* TASK DETAILS *
Below is a listing. Set down exactly the lines from the one containing "eunoiaㅤ𐚁̷ .ㅤ⠀⠀she ノ" through the one containing "credits for the", both ends included, and leave out the rest.

INFORMATION PROVIDED START

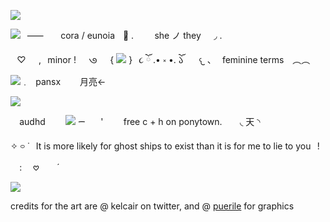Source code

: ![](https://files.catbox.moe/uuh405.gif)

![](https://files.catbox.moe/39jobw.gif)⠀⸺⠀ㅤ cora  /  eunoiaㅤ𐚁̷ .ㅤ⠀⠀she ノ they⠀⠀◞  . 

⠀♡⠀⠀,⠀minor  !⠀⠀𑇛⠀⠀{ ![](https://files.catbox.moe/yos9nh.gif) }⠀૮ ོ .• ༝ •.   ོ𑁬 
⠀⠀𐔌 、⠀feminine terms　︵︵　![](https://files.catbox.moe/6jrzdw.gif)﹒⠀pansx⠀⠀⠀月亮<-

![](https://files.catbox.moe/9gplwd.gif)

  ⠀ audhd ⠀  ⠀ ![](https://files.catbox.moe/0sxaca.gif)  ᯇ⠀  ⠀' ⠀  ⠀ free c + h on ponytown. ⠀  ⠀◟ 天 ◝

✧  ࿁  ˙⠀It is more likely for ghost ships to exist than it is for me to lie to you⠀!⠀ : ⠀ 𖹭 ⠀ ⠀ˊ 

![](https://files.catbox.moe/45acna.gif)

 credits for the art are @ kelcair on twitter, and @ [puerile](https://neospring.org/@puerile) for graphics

INFORMATION PROVIDED END
INFORMATION PROVIDED START

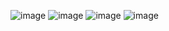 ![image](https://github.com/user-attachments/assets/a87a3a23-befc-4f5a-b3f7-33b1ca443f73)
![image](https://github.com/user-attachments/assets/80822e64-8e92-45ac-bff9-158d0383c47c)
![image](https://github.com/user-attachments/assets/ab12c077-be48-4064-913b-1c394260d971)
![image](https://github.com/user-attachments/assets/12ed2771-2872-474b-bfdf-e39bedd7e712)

INFORMATION PROVIDED END

* RESPONSE TO THIS EXERCISE *
![](https://files.catbox.moe/39jobw.gif)⠀⸺⠀ㅤ cora  /  eunoiaㅤ𐚁̷ .ㅤ⠀⠀she ノ they⠀⠀◞  . 

⠀♡⠀⠀,⠀minor  !⠀⠀𑇛⠀⠀{ ![](https://files.catbox.moe/yos9nh.gif) }⠀૮ ོ .• ༝ •.   ོ𑁬 
⠀⠀𐔌 、⠀feminine terms　︵︵　![](https://files.catbox.moe/6jrzdw.gif)﹒⠀pansx⠀⠀⠀月亮<-

![](https://files.catbox.moe/9gplwd.gif)

  ⠀ audhd ⠀  ⠀ ![](https://files.catbox.moe/0sxaca.gif)  ᯇ⠀  ⠀' ⠀  ⠀ free c + h on ponytown. ⠀  ⠀◟ 天 ◝

✧  ࿁  ˙⠀It is more likely for ghost ships to exist than it is for me to lie to you⠀!⠀ : ⠀ 𖹭 ⠀ ⠀ˊ 

![](https://files.catbox.moe/45acna.gif)

 credits for the art are @ kelcair on twitter, and @ [puerile](https://neospring.org/@puerile) for graphics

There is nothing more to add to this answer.